-- In the last week of August, eight cars rolled triumphantly into Athens, having driven across Europe from London in a cloud of dust and cooking
smells.
The 3,000-km car rally ran on oil, recycled from used cooking oil collected from restaurants, service stations, hospitals, even "old folks' homes
along the way".
The rally's organiser, Andy Page, called it a "fat-finding mission". No stranger to alternatively-powered rallies, he led a team of
"chocolate-powered biotrucks" from the UK to Timbuktu, via the Sahara desert last year, the trucks powered by a biodiesel converted from waste
cocoa butter. The rally's website told participants that the requirement for the journey was "a diesel car - it doesn't have to be converted (but it
helps if it is)". It also said that participants must have "the capacity to explain to a Croatian kebab shop owner that you need his grease".

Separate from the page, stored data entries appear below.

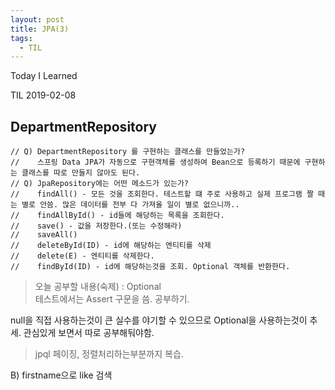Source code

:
 ```yaml
---
layout: post
title: JPA(3)
tags:
  - TIL
---
```


Today I Learned

TIL 2019-02-08

## DepartmentRepository
```
// Q) DepartmentRepository 를 구현하는 클래스를 만들었는가?
//    스프링 Data JPA가 자동으로 구현객체를 생성하여 Bean으로 등록하기 때문에 구현하는 클래스를 따로 만들지 않아도 된다.
// Q) JpaRepository에는 어떤 메소드가 있는가?
//    findAll() - 모든 것을 조회한다. 테스트할 떄 주로 사용하고 실제 프로그램 짤 때는 별로 안씀. 많은 데이터를 전부 다 가져올 일이 별로 없으니까..
//    findAllById() - id들에 해당하는 목록을 조회한다.
//    save() - 값을 저장한다.(또는 수정해라)
//    saveAll()
//    deleteById(ID) - id에 해당하는 엔티티를 삭제
//    delete(E) - 엔티티를 삭제한다.
//    findById(ID) - id에 해당하는것을 조회. Optional 객체를 반환한다.
```

> 오늘 공부할 내용(숙제) : Optional  
> 테스트에서는 Assert 구문을 씀. 공부하기.

null을 직접 사용하는것이 큰 실수를 야기할 수 있으므로 Optional을 사용하는것이 추세. 관심있게 보면서 따로 공부해둬야함.

>jpql 페이징, 정렬처리하는부분까지 복습.

B) firstname으로 like 검색
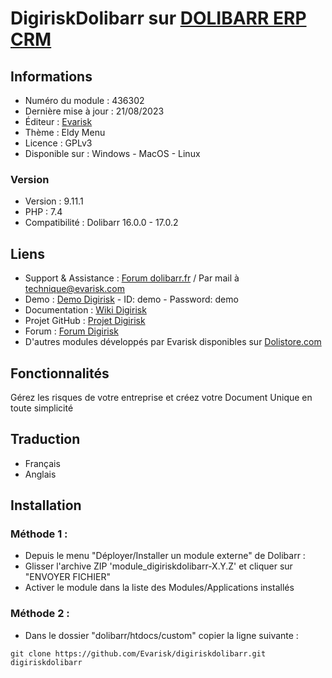 # DigiriskDolibarr sur [DOLIBARR ERP CRM](https://dolibarr.org)

## Informations

- Numéro du module : 436302
- Dernière mise à jour : 21/08/2023
- Éditeur : [Evarisk](https://evarisk.com)
- Thème : Eldy Menu
- Licence : GPLv3
- Disponible sur : Windows - MacOS - Linux

### Version

- Version : 9.11.1
- PHP : 7.4
- Compatibilité : Dolibarr 16.0.0 - 17.0.2

## Liens

- Support & Assistance : [Forum dolibarr.fr](https://dolibarr.fr) / Par mail à technique@evarisk.com
- Demo : [Demo Digirisk](https://demodoli.digirisk.com) - ID: demo - Password: demo
- Documentation : [Wiki Digirisk](https://wiki.dolibarr.org/index.php/Module_DigiriskDolibarr)
- Projet GitHub : [Projet Digirisk](https://github.com/Evarisk/Digirisk/projects?type=classic)
- Forum : [Forum Digirisk](https://dolibarr.fr/forum/t/module-digirisk-document-unique/37119)
- D'autres modules développés par Evarisk disponibles sur [Dolistore.com](https://dolistore.com)

## Fonctionnalités

Gérez les risques de votre entreprise et créez votre Document Unique en toute simplicité

## Traduction

- Français
- Anglais

## Installation

### Méthode 1 :

- Depuis le menu "Déployer/Installer un module externe" de Dolibarr :
- Glisser l'archive ZIP 'module_digiriskdolibarr-X.Y.Z' et cliquer sur "ENVOYER FICHIER"
- Activer le module dans la liste des Modules/Applications installés

### Méthode 2 :

- Dans le dossier "dolibarr/htdocs/custom" copier la ligne suivante :
```
git clone https://github.com/Evarisk/digiriskdolibarr.git digiriskdolibarr
```
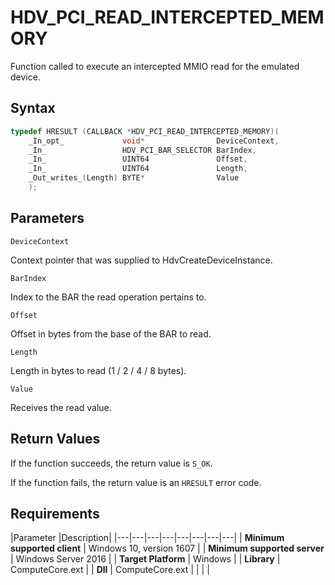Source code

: # HDV_PCI_READ_INTERCEPTED_MEMORY

Function called to execute an intercepted MMIO read for the emulated device.

## Syntax

```C++
typedef HRESULT (CALLBACK *HDV_PCI_READ_INTERCEPTED_MEMORY)(
    _In_opt_             void*                DeviceContext,
    _In_                 HDV_PCI_BAR_SELECTOR BarIndex,
    _In_                 UINT64               Offset,
    _In_                 UINT64               Length,
    _Out_writes_(Length) BYTE*                Value
    );
```

## Parameters

`DeviceContext` 

Context pointer that was supplied to HdvCreateDeviceInstance.

`BarIndex` 

Index to the BAR the read operation pertains to.

`Offset` 

Offset in bytes from the base of the BAR to read.

`Length` 

Length in bytes to read (1 / 2 / 4 / 8 bytes).

`Value` 

Receives the read value.

## Return Values

If the function succeeds, the return value is `S_OK`.

If the function fails, the return value is an  `HRESULT` error code.

## Requirements

|Parameter     |Description|
|---|---|---|---|---|---|---|---| 
| **Minimum supported client** | Windows 10, version 1607 |
| **Minimum supported server** | Windows Server 2016 |
| **Target Platform** | Windows |
| **Library** | ComputeCore.ext |
| **Dll** | ComputeCore.ext |
|    |    | 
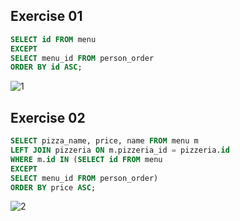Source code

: ## Exercise 01 
```sql
SELECT id FROM menu 
EXCEPT
SELECT menu_id FROM person_order
ORDER BY id ASC;
```
![1](https://github.com/Steelrizee/DB-Practice/assets/144115438/fb202cdb-de59-4a9e-aa13-bcb30d00f74e)



## Exercise 02 

```sql
SELECT pizza_name, price, name FROM menu m
LEFT JOIN pizzeria ON m.pizzeria_id = pizzeria.id
WHERE m.id IN (SELECT id FROM menu 
EXCEPT
SELECT menu_id FROM person_order)
ORDER BY price ASC; 
```
![2](https://github.com/Steelrizee/DB-Practice/assets/144115438/6e563f78-03ce-499c-be39-591f87d414f5)

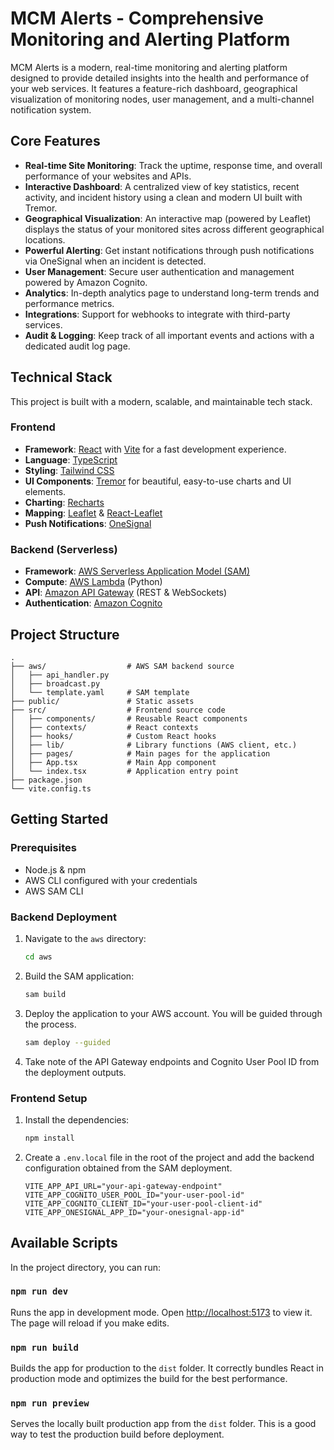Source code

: # MCM Alerts - Comprehensive Monitoring and Alerting Platform

MCM Alerts is a modern, real-time monitoring and alerting platform designed to provide detailed insights into the health and performance of your web services. It features a feature-rich dashboard, geographical visualization of monitoring nodes, user management, and a multi-channel notification system.

## Core Features

*   **Real-time Site Monitoring**: Track the uptime, response time, and overall performance of your websites and APIs.
*   **Interactive Dashboard**: A centralized view of key statistics, recent activity, and incident history using a clean and modern UI built with Tremor.
*   **Geographical Visualization**: An interactive map (powered by Leaflet) displays the status of your monitored sites across different geographical locations.
*   **Powerful Alerting**: Get instant notifications through push notifications via OneSignal when an incident is detected.
*   **User Management**: Secure user authentication and management powered by Amazon Cognito.
*   **Analytics**: In-depth analytics page to understand long-term trends and performance metrics.
*   **Integrations**: Support for webhooks to integrate with third-party services.
*   **Audit & Logging**: Keep track of all important events and actions with a dedicated audit log page.

## Technical Stack

This project is built with a modern, scalable, and maintainable tech stack.

### Frontend

*   **Framework**: [React](https://reactjs.org/) with [Vite](https://vitejs.dev/) for a fast development experience.
*   **Language**: [TypeScript](https://www.typescriptlang.org/)
*   **Styling**: [Tailwind CSS](https://tailwindcss.com/)
*   **UI Components**: [Tremor](https://www.tremor.so/) for beautiful, easy-to-use charts and UI elements.
*   **Charting**: [Recharts](https://recharts.org/)
*   **Mapping**: [Leaflet](https://leafletjs.com/) & [React-Leaflet](https://react-leaflet.js.org/)
*   **Push Notifications**: [OneSignal](https://onesignal.com/)

### Backend (Serverless)

*   **Framework**: [AWS Serverless Application Model (SAM)](https://aws.amazon.com/serverless/sam/)
*   **Compute**: [AWS Lambda](https://aws.amazon.com/lambda/) (Python)
*   **API**: [Amazon API Gateway](https://aws.amazon.com/api-gateway/) (REST & WebSockets)
*   **Authentication**: [Amazon Cognito](https://aws.amazon.com/cognito/)

## Project Structure

```
.
├── aws/                  # AWS SAM backend source
│   ├── api_handler.py
│   ├── broadcast.py
│   └── template.yaml     # SAM template
├── public/               # Static assets
├── src/                  # Frontend source code
│   ├── components/       # Reusable React components
│   ├── contexts/         # React contexts
│   ├── hooks/            # Custom React hooks
│   ├── lib/              # Library functions (AWS client, etc.)
│   ├── pages/            # Main pages for the application
│   ├── App.tsx           # Main App component
│   └── index.tsx         # Application entry point
├── package.json
└── vite.config.ts
```

## Getting Started

### Prerequisites

*   Node.js & npm
*   AWS CLI configured with your credentials
*   AWS SAM CLI

### Backend Deployment

1.  Navigate to the `aws` directory:
    ```bash
    cd aws
    ```
2.  Build the SAM application:
    ```bash
    sam build
    ```
3.  Deploy the application to your AWS account. You will be guided through the process.
    ```bash
    sam deploy --guided
    ```
4.  Take note of the API Gateway endpoints and Cognito User Pool ID from the deployment outputs.

### Frontend Setup

1.  Install the dependencies:
    ```bash
    npm install
    ```
2.  Create a `.env.local` file in the root of the project and add the backend configuration obtained from the SAM deployment.
    ```
    VITE_APP_API_URL="your-api-gateway-endpoint"
    VITE_APP_COGNITO_USER_POOL_ID="your-user-pool-id"
    VITE_APP_COGNITO_CLIENT_ID="your-user-pool-client-id"
    VITE_APP_ONESIGNAL_APP_ID="your-onesignal-app-id"
    ```

## Available Scripts

In the project directory, you can run:

### `npm run dev`

Runs the app in development mode. Open [http://localhost:5173](http://localhost:5173) to view it. The page will reload if you make edits.

### `npm run build`

Builds the app for production to the `dist` folder. It correctly bundles React in production mode and optimizes the build for the best performance.

### `npm run preview`

Serves the locally built production app from the `dist` folder. This is a good way to test the production build before deployment.
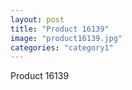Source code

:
 ```yaml
---
layout: post
title: "Product 16139"
image: "product16139.jpg"
categories: "category1"
---
```

Product 16139
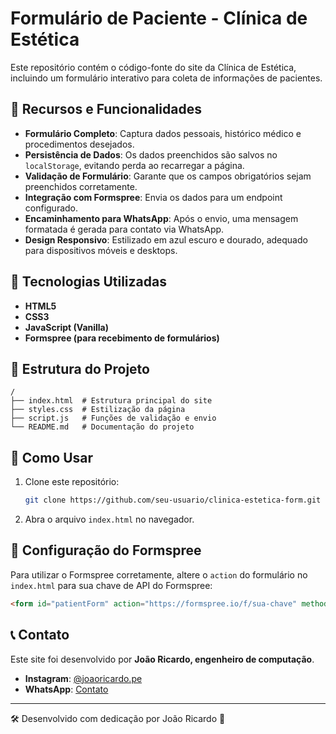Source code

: 

# Formulário de Paciente - Clínica de Estética

Este repositório contém o código-fonte do site da Clínica de Estética, incluindo um formulário interativo para coleta de informações de pacientes.

## 📌 Recursos e Funcionalidades
- **Formulário Completo**: Captura dados pessoais, histórico médico e procedimentos desejados.
- **Persistência de Dados**: Os dados preenchidos são salvos no `localStorage`, evitando perda ao recarregar a página.
- **Validação de Formulário**: Garante que os campos obrigatórios sejam preenchidos corretamente.
- **Integração com Formspree**: Envia os dados para um endpoint configurado.
- **Encaminhamento para WhatsApp**: Após o envio, uma mensagem formatada é gerada para contato via WhatsApp.
- **Design Responsivo**: Estilizado em azul escuro e dourado, adequado para dispositivos móveis e desktops.

## 🚀 Tecnologias Utilizadas
- **HTML5**
- **CSS3**
- **JavaScript (Vanilla)**
- **Formspree (para recebimento de formulários)**

## 📂 Estrutura do Projeto
```
/
├── index.html  # Estrutura principal do site
├── styles.css  # Estilização da página
├── script.js   # Funções de validação e envio
└── README.md   # Documentação do projeto
```

## 📌 Como Usar
1. Clone este repositório:
   ```sh
   git clone https://github.com/seu-usuario/clinica-estetica-form.git
   ```
2. Abra o arquivo `index.html` no navegador.

## 📝 Configuração do Formspree
Para utilizar o Formspree corretamente, altere o `action` do formulário no `index.html` para sua chave de API do Formspree:
```html
<form id="patientForm" action="https://formspree.io/f/sua-chave" method="POST">
```

## 📞 Contato
Este site foi desenvolvido por **João Ricardo, engenheiro de computação**.
- **Instagram**: [@joaoricardo.pe](https://www.instagram.com/joaoricardo.pe)
- **WhatsApp**: [Contato](https://wa.me/)

---
🛠 Desenvolvido com dedicação por João Ricardo 🚀

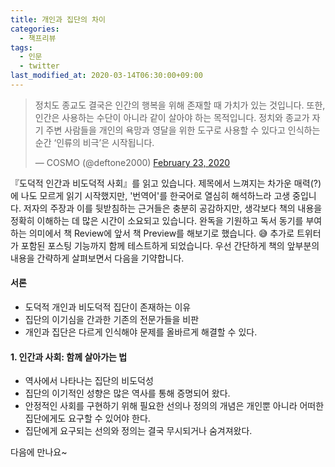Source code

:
 ```yaml
---
title: 개인과 집단의 차이
categories:
  - 책프리뷰
tags:
  - 인문
  - twitter
last_modified_at: 2020-03-14T06:30:00+09:00
---
```


<blockquote class="twitter-tweet"><p lang="ko" dir="ltr">정치도 종교도 결국은 인간의 행복을 위해 존재할 때 가치가 있는 것입니다. 또한, 인간은 사용하는 수단이 아니라 같이 살아야 하는 목적입니다. 정치와 종교가 자기 주변 사람들을 개인의 욕망과 영달을 위한 도구로 사용할 수 있다고 인식하는 순간 ‘인류의 비극’은 시작됩니다.</p>&mdash; COSMO (@deftone2000) <a href="https://twitter.com/deftone2000/status/1231391330057609216?ref_src=twsrc%5Etfw">February 23, 2020</a></blockquote> <script async src="https://platform.twitter.com/widgets.js" charset="utf-8"></script>

『도덕적 인간과 비도덕적 사회』를 읽고 있습니다. 제목에서 느껴지는 차가운 매력(?)에 나도 모르게 읽기 시작했지만, '번역어'를 한국어로 열심히 해석하느라 고생 중입니다. 저자의 주장과 이를 뒷받침하는 근거들은 충분히 공감하지만, 생각보다 책의 내용을 정확히 이해하는 데 많은 시간이 소요되고 있습니다. 완독을 기원하고 독서 동기를 부여하는 의미에서 책 Review에 앞서 책 Preview를 해보기로 했습니다. 😅 추가로 트위터가 포함된 포스팅 기능까지 함께 테스트하게 되었습니다. 우선 간단하게 책의 앞부분의 내용을 간략하게 살펴보면서 다음을 기약합니다. 

#### 서론

- 도덕적 개인과 비도덕적 집단이 존재하는 이유
- 집단의 이기심을 간과한 기존의 전문가들을 비판
- 개인과 집단은 다르게 인식해야 문제를 올바르게 해결할 수 있다.

#### 1. 인간과 사회: 함께 살아가는 법 

- 역사에서 나타나는 집단의 비도덕성
- 집단의 이기적인 성향은 많은 역사를 통해 증명되어 왔다. 
- 안정적인 사회를 구현하기 위해 필요한 선의나 정의의 개념은 개인뿐 아니라 어떠한 집단에게도 요구할 수 있어야 한다. 
- 집단에게 요구되는 선의와 정의는 결국 무시되거나 숨겨져왔다. 

다음에 만나요~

The rally had begun with 10 cars. "One pulled out because he had to attend a wedding and his wife threatened divorce if he was late, and
another retired because he didn't have the papers to get into Montenegro," Page said.
Page said in Germany the police wanted to search his rather battered-looking old red Peugeot 405, piled high with a roof tent and oil containers:
"We showed them some newspaper cuttings and they just had a laugh about it. They gave us 40 litres of waste oil from a caf in a police station".